Natural gas prices moved unevenly last week as geopolitical tensions near the Strait of Hormuz lifted JKM and TTF, while Henry Hub declined on softer weather forecasts, stronger inventories and lower LNG feedgas demand.
Asia – JKM
The Northeast Asian assessed spot LNG price JKM for August delivery rose to the high-USD 17s/MBtu on 10 July from the mid-USD 16s/MBtu the previous weekend on 3 July.
At the beginning of the week, JKM remained in the mid-USD 16s/MBtu range amid the resumption of vessel transits through the Strait of Hormuz and subdued spot demand in Northeast Asia.
From 7 July onward, however, it rose sharply as concerns over LNG supply intensified following attacks on an LNG carrier near the Strait of Hormuz and escalating military tensions between the United States and Iran, reaching the mid-USD 18s/MBtu range on 8 July.

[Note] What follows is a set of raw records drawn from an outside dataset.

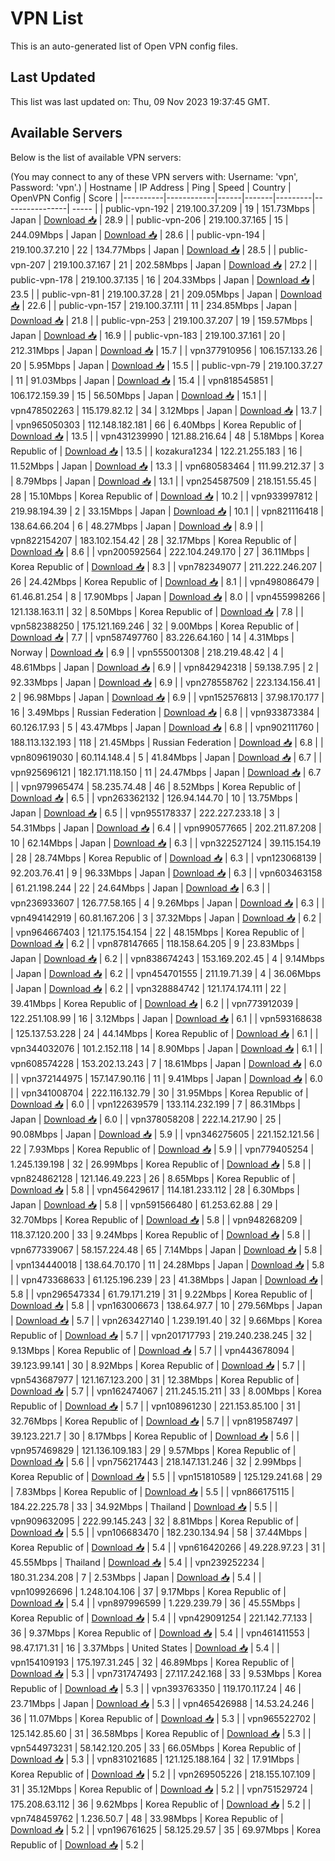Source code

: # VPN List

This is an auto-generated list of Open VPN config files.

## Last Updated

This list was last updated on: Thu, 09 Nov 2023 19:37:45 GMT.

## Available Servers

Below is the list of available VPN servers:

(You may connect to any of these VPN servers with: Username: 'vpn', Password: 'vpn'.)
| Hostname | IP Address | Ping | Speed | Country | OpenVPN Config | Score |
|----------|------------|------|-------|---------|----------------| ----- |
| public-vpn-192 | 219.100.37.209 | 19 | 151.73Mbps | Japan | [Download 📥](./configs/server_0_JP.ovpn) | 28.9 |
| public-vpn-206 | 219.100.37.165 | 15 | 244.09Mbps | Japan | [Download 📥](./configs/server_1_JP.ovpn) | 28.6 |
| public-vpn-194 | 219.100.37.210 | 22 | 134.77Mbps | Japan | [Download 📥](./configs/server_2_JP.ovpn) | 28.5 |
| public-vpn-207 | 219.100.37.167 | 21 | 202.58Mbps | Japan | [Download 📥](./configs/server_3_JP.ovpn) | 27.2 |
| public-vpn-178 | 219.100.37.135 | 16 | 204.33Mbps | Japan | [Download 📥](./configs/server_4_JP.ovpn) | 23.5 |
| public-vpn-81 | 219.100.37.28 | 21 | 209.05Mbps | Japan | [Download 📥](./configs/server_5_JP.ovpn) | 22.6 |
| public-vpn-157 | 219.100.37.111 | 11 | 234.85Mbps | Japan | [Download 📥](./configs/server_6_JP.ovpn) | 21.8 |
| public-vpn-253 | 219.100.37.207 | 19 | 159.57Mbps | Japan | [Download 📥](./configs/server_7_JP.ovpn) | 16.9 |
| public-vpn-183 | 219.100.37.161 | 20 | 212.31Mbps | Japan | [Download 📥](./configs/server_8_JP.ovpn) | 15.7 |
| vpn377910956 | 106.157.133.26 | 20 | 5.95Mbps | Japan | [Download 📥](./configs/server_9_JP.ovpn) | 15.5 |
| public-vpn-79 | 219.100.37.27 | 11 | 91.03Mbps | Japan | [Download 📥](./configs/server_10_JP.ovpn) | 15.4 |
| vpn818545851 | 106.172.159.39 | 15 | 56.50Mbps | Japan | [Download 📥](./configs/server_11_JP.ovpn) | 15.1 |
| vpn478502263 | 115.179.82.12 | 34 | 3.12Mbps | Japan | [Download 📥](./configs/server_12_JP.ovpn) | 13.7 |
| vpn965050303 | 112.148.182.181 | 66 | 6.40Mbps | Korea Republic of | [Download 📥](./configs/server_13_KR.ovpn) | 13.5 |
| vpn431239990 | 121.88.216.64 | 48 | 5.18Mbps | Korea Republic of | [Download 📥](./configs/server_14_KR.ovpn) | 13.5 |
| kozakura1234 | 122.21.255.183 | 16 | 11.52Mbps | Japan | [Download 📥](./configs/server_15_JP.ovpn) | 13.3 |
| vpn680583464 | 111.99.212.37 | 3 | 8.79Mbps | Japan | [Download 📥](./configs/server_16_JP.ovpn) | 13.1 |
| vpn254587509 | 218.151.55.45 | 28 | 15.10Mbps | Korea Republic of | [Download 📥](./configs/server_17_KR.ovpn) | 10.2 |
| vpn933997812 | 219.98.194.39 | 2 | 33.15Mbps | Japan | [Download 📥](./configs/server_18_JP.ovpn) | 10.1 |
| vpn821116418 | 138.64.66.204 | 6 | 48.27Mbps | Japan | [Download 📥](./configs/server_19_JP.ovpn) | 8.9 |
| vpn822154207 | 183.102.154.42 | 28 | 32.17Mbps | Korea Republic of | [Download 📥](./configs/server_20_KR.ovpn) | 8.6 |
| vpn200592564 | 222.104.249.170 | 27 | 36.11Mbps | Korea Republic of | [Download 📥](./configs/server_21_KR.ovpn) | 8.3 |
| vpn782349077 | 211.222.246.207 | 26 | 24.42Mbps | Korea Republic of | [Download 📥](./configs/server_22_KR.ovpn) | 8.1 |
| vpn498086479 | 61.46.81.254 | 8 | 17.90Mbps | Japan | [Download 📥](./configs/server_23_JP.ovpn) | 8.0 |
| vpn455998266 | 121.138.163.11 | 32 | 8.50Mbps | Korea Republic of | [Download 📥](./configs/server_24_KR.ovpn) | 7.8 |
| vpn582388250 | 175.121.169.246 | 32 | 9.00Mbps | Korea Republic of | [Download 📥](./configs/server_25_KR.ovpn) | 7.7 |
| vpn587497760 | 83.226.64.160 | 14 | 4.31Mbps | Norway | [Download 📥](./configs/server_26_NO.ovpn) | 6.9 |
| vpn555001308 | 218.219.48.42 | 4 | 48.61Mbps | Japan | [Download 📥](./configs/server_27_JP.ovpn) | 6.9 |
| vpn842942318 | 59.138.7.95 | 2 | 92.33Mbps | Japan | [Download 📥](./configs/server_28_JP.ovpn) | 6.9 |
| vpn278558762 | 223.134.156.41 | 2 | 96.98Mbps | Japan | [Download 📥](./configs/server_29_JP.ovpn) | 6.9 |
| vpn152576813 | 37.98.170.177 | 16 | 3.49Mbps | Russian Federation | [Download 📥](./configs/server_30_RU.ovpn) | 6.8 |
| vpn933873384 | 60.126.17.93 | 5 | 43.47Mbps | Japan | [Download 📥](./configs/server_31_JP.ovpn) | 6.8 |
| vpn902111760 | 188.113.132.193 | 118 | 21.45Mbps | Russian Federation | [Download 📥](./configs/server_32_RU.ovpn) | 6.8 |
| vpn809619030 | 60.114.148.4 | 5 | 41.84Mbps | Japan | [Download 📥](./configs/server_33_JP.ovpn) | 6.7 |
| vpn925696121 | 182.171.118.150 | 11 | 24.47Mbps | Japan | [Download 📥](./configs/server_34_JP.ovpn) | 6.7 |
| vpn979965474 | 58.235.74.48 | 46 | 8.52Mbps | Korea Republic of | [Download 📥](./configs/server_35_KR.ovpn) | 6.5 |
| vpn263362132 | 126.94.144.70 | 10 | 13.75Mbps | Japan | [Download 📥](./configs/server_36_JP.ovpn) | 6.5 |
| vpn955178337 | 222.227.233.18 | 3 | 54.31Mbps | Japan | [Download 📥](./configs/server_37_JP.ovpn) | 6.4 |
| vpn990577665 | 202.211.87.208 | 10 | 62.14Mbps | Japan | [Download 📥](./configs/server_38_JP.ovpn) | 6.3 |
| vpn322527124 | 39.115.154.19 | 28 | 28.74Mbps | Korea Republic of | [Download 📥](./configs/server_39_KR.ovpn) | 6.3 |
| vpn123068139 | 92.203.76.41 | 9 | 96.33Mbps | Japan | [Download 📥](./configs/server_40_JP.ovpn) | 6.3 |
| vpn603463158 | 61.21.198.244 | 22 | 24.64Mbps | Japan | [Download 📥](./configs/server_41_JP.ovpn) | 6.3 |
| vpn236933607 | 126.77.58.165 | 4 | 9.26Mbps | Japan | [Download 📥](./configs/server_42_JP.ovpn) | 6.3 |
| vpn494142919 | 60.81.167.206 | 3 | 37.32Mbps | Japan | [Download 📥](./configs/server_43_JP.ovpn) | 6.2 |
| vpn964667403 | 121.175.154.154 | 22 | 48.15Mbps | Korea Republic of | [Download 📥](./configs/server_44_KR.ovpn) | 6.2 |
| vpn878147665 | 118.158.64.205 | 9 | 23.83Mbps | Japan | [Download 📥](./configs/server_45_JP.ovpn) | 6.2 |
| vpn838674243 | 153.169.202.45 | 4 | 9.14Mbps | Japan | [Download 📥](./configs/server_46_JP.ovpn) | 6.2 |
| vpn454701555 | 211.19.71.39 | 4 | 36.06Mbps | Japan | [Download 📥](./configs/server_47_JP.ovpn) | 6.2 |
| vpn328884742 | 121.174.174.111 | 22 | 39.41Mbps | Korea Republic of | [Download 📥](./configs/server_48_KR.ovpn) | 6.2 |
| vpn773912039 | 122.251.108.99 | 16 | 3.12Mbps | Japan | [Download 📥](./configs/server_49_JP.ovpn) | 6.1 |
| vpn593168638 | 125.137.53.228 | 24 | 44.14Mbps | Korea Republic of | [Download 📥](./configs/server_50_KR.ovpn) | 6.1 |
| vpn344032076 | 101.2.152.118 | 14 | 8.90Mbps | Japan | [Download 📥](./configs/server_51_JP.ovpn) | 6.1 |
| vpn608574228 | 153.202.13.243 | 7 | 18.61Mbps | Japan | [Download 📥](./configs/server_52_JP.ovpn) | 6.0 |
| vpn372144975 | 157.147.90.116 | 11 | 9.41Mbps | Japan | [Download 📥](./configs/server_53_JP.ovpn) | 6.0 |
| vpn341008704 | 222.116.132.79 | 30 | 31.95Mbps | Korea Republic of | [Download 📥](./configs/server_54_KR.ovpn) | 6.0 |
| vpn122639579 | 133.114.232.199 | 7 | 86.31Mbps | Japan | [Download 📥](./configs/server_55_JP.ovpn) | 6.0 |
| vpn378058208 | 222.14.217.90 | 25 | 90.08Mbps | Japan | [Download 📥](./configs/server_56_JP.ovpn) | 5.9 |
| vpn346275605 | 221.152.121.56 | 22 | 7.93Mbps | Korea Republic of | [Download 📥](./configs/server_57_KR.ovpn) | 5.9 |
| vpn779405254 | 1.245.139.198 | 32 | 26.99Mbps | Korea Republic of | [Download 📥](./configs/server_58_KR.ovpn) | 5.8 |
| vpn824862128 | 121.146.49.223 | 26 | 8.65Mbps | Korea Republic of | [Download 📥](./configs/server_59_KR.ovpn) | 5.8 |
| vpn456429617 | 114.181.233.112 | 28 | 6.30Mbps | Japan | [Download 📥](./configs/server_60_JP.ovpn) | 5.8 |
| vpn591566480 | 61.253.62.88 | 29 | 32.70Mbps | Korea Republic of | [Download 📥](./configs/server_61_KR.ovpn) | 5.8 |
| vpn948268209 | 118.37.120.200 | 33 | 9.24Mbps | Korea Republic of | [Download 📥](./configs/server_62_KR.ovpn) | 5.8 |
| vpn677339067 | 58.157.224.48 | 65 | 7.14Mbps | Japan | [Download 📥](./configs/server_63_JP.ovpn) | 5.8 |
| vpn134440018 | 138.64.70.170 | 11 | 24.28Mbps | Japan | [Download 📥](./configs/server_64_JP.ovpn) | 5.8 |
| vpn473368633 | 61.125.196.239 | 23 | 41.38Mbps | Japan | [Download 📥](./configs/server_65_JP.ovpn) | 5.8 |
| vpn296547334 | 61.79.171.219 | 31 | 9.22Mbps | Korea Republic of | [Download 📥](./configs/server_66_KR.ovpn) | 5.8 |
| vpn163006673 | 138.64.97.7 | 10 | 279.56Mbps | Japan | [Download 📥](./configs/server_67_JP.ovpn) | 5.7 |
| vpn263427140 | 1.239.191.40 | 32 | 9.66Mbps | Korea Republic of | [Download 📥](./configs/server_68_KR.ovpn) | 5.7 |
| vpn201717793 | 219.240.238.245 | 32 | 9.13Mbps | Korea Republic of | [Download 📥](./configs/server_69_KR.ovpn) | 5.7 |
| vpn443678094 | 39.123.99.141 | 30 | 8.92Mbps | Korea Republic of | [Download 📥](./configs/server_70_KR.ovpn) | 5.7 |
| vpn543687977 | 121.167.123.200 | 31 | 12.38Mbps | Korea Republic of | [Download 📥](./configs/server_71_KR.ovpn) | 5.7 |
| vpn162474067 | 211.245.15.211 | 33 | 8.00Mbps | Korea Republic of | [Download 📥](./configs/server_72_KR.ovpn) | 5.7 |
| vpn108961230 | 221.153.85.100 | 31 | 32.76Mbps | Korea Republic of | [Download 📥](./configs/server_73_KR.ovpn) | 5.7 |
| vpn819587497 | 39.123.221.7 | 30 | 8.17Mbps | Korea Republic of | [Download 📥](./configs/server_74_KR.ovpn) | 5.6 |
| vpn957469829 | 121.136.109.183 | 29 | 9.57Mbps | Korea Republic of | [Download 📥](./configs/server_75_KR.ovpn) | 5.6 |
| vpn756217443 | 218.147.131.246 | 32 | 2.99Mbps | Korea Republic of | [Download 📥](./configs/server_76_KR.ovpn) | 5.5 |
| vpn151810589 | 125.129.241.68 | 29 | 7.83Mbps | Korea Republic of | [Download 📥](./configs/server_77_KR.ovpn) | 5.5 |
| vpn866175115 | 184.22.225.78 | 33 | 34.92Mbps | Thailand | [Download 📥](./configs/server_78_TH.ovpn) | 5.5 |
| vpn909632095 | 222.99.145.243 | 32 | 8.81Mbps | Korea Republic of | [Download 📥](./configs/server_79_KR.ovpn) | 5.5 |
| vpn106683470 | 182.230.134.94 | 58 | 37.44Mbps | Korea Republic of | [Download 📥](./configs/server_80_KR.ovpn) | 5.4 |
| vpn616420266 | 49.228.97.23 | 31 | 45.55Mbps | Thailand | [Download 📥](./configs/server_81_TH.ovpn) | 5.4 |
| vpn239252234 | 180.31.234.208 | 7 | 2.53Mbps | Japan | [Download 📥](./configs/server_82_JP.ovpn) | 5.4 |
| vpn109926696 | 1.248.104.106 | 37 | 9.17Mbps | Korea Republic of | [Download 📥](./configs/server_83_KR.ovpn) | 5.4 |
| vpn897996599 | 1.229.239.79 | 36 | 45.55Mbps | Korea Republic of | [Download 📥](./configs/server_84_KR.ovpn) | 5.4 |
| vpn429091254 | 221.142.77.133 | 36 | 9.37Mbps | Korea Republic of | [Download 📥](./configs/server_85_KR.ovpn) | 5.4 |
| vpn461411553 | 98.47.171.31 | 16 | 3.37Mbps | United States | [Download 📥](./configs/server_86_US.ovpn) | 5.4 |
| vpn154109193 | 175.197.31.245 | 32 | 46.89Mbps | Korea Republic of | [Download 📥](./configs/server_87_KR.ovpn) | 5.3 |
| vpn731747493 | 27.117.242.168 | 33 | 9.53Mbps | Korea Republic of | [Download 📥](./configs/server_88_KR.ovpn) | 5.3 |
| vpn393763350 | 119.170.117.24 | 46 | 23.71Mbps | Japan | [Download 📥](./configs/server_89_JP.ovpn) | 5.3 |
| vpn465426988 | 14.53.24.246 | 36 | 11.07Mbps | Korea Republic of | [Download 📥](./configs/server_90_KR.ovpn) | 5.3 |
| vpn965522702 | 125.142.85.60 | 31 | 36.58Mbps | Korea Republic of | [Download 📥](./configs/server_91_KR.ovpn) | 5.3 |
| vpn544973231 | 58.142.120.205 | 33 | 66.05Mbps | Korea Republic of | [Download 📥](./configs/server_92_KR.ovpn) | 5.3 |
| vpn831021685 | 121.125.188.164 | 32 | 17.91Mbps | Korea Republic of | [Download 📥](./configs/server_93_KR.ovpn) | 5.2 |
| vpn269505226 | 218.155.107.109 | 31 | 35.12Mbps | Korea Republic of | [Download 📥](./configs/server_94_KR.ovpn) | 5.2 |
| vpn751529724 | 175.208.63.112 | 36 | 9.62Mbps | Korea Republic of | [Download 📥](./configs/server_95_KR.ovpn) | 5.2 |
| vpn748459762 | 1.236.50.7 | 48 | 33.98Mbps | Korea Republic of | [Download 📥](./configs/server_96_KR.ovpn) | 5.2 |
| vpn196761625 | 58.125.29.57 | 35 | 69.97Mbps | Korea Republic of | [Download 📥](./configs/server_97_KR.ovpn) | 5.2 |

It subsequently retreated amid ongoing uncertainty surrounding the Middle East situation, as high inventory levels and limited spot purchasing interest in Japan and South Korea weighed on the market, falling back to the high-USD 17s/MBtu range by 10 July.
METI announced on 8 July that Japan’s LNG inventories for power generation as of 5 July stood at 2.33 million tonnes, up 0.33 million tonnes from the previous week.
Europe – TTF
The European gas price TTF for August delivery rose to USD 16.3/MBtu on 10 July from USD 15.1/MBtu the previous weekend on 3 July.
At the beginning of the week, TTF fell to USD 14.8/MBtu as vessel traffic through the Strait of Hormuz normalised and gas injections into European storage continued at a healthy pace.
It subsequently rebounded as concerns over LNG supply resurfaced following attacks on merchant vessels in the Strait of Hormuz and US retaliatory strikes against Iran. It was further supported by higher temperatures across Europe, which boosted demand, and concerns over a slowdown in storage injections, reaching USD 16.4/MBtu on 8 July.
On 9 July, it rose further to USD 16.8/MBtu as unplanned maintenance reduced Norwegian gas supplies. However, it fell back to USD 16.3/MBtu on 10 July as gas supply recovered and LNG inflows increased.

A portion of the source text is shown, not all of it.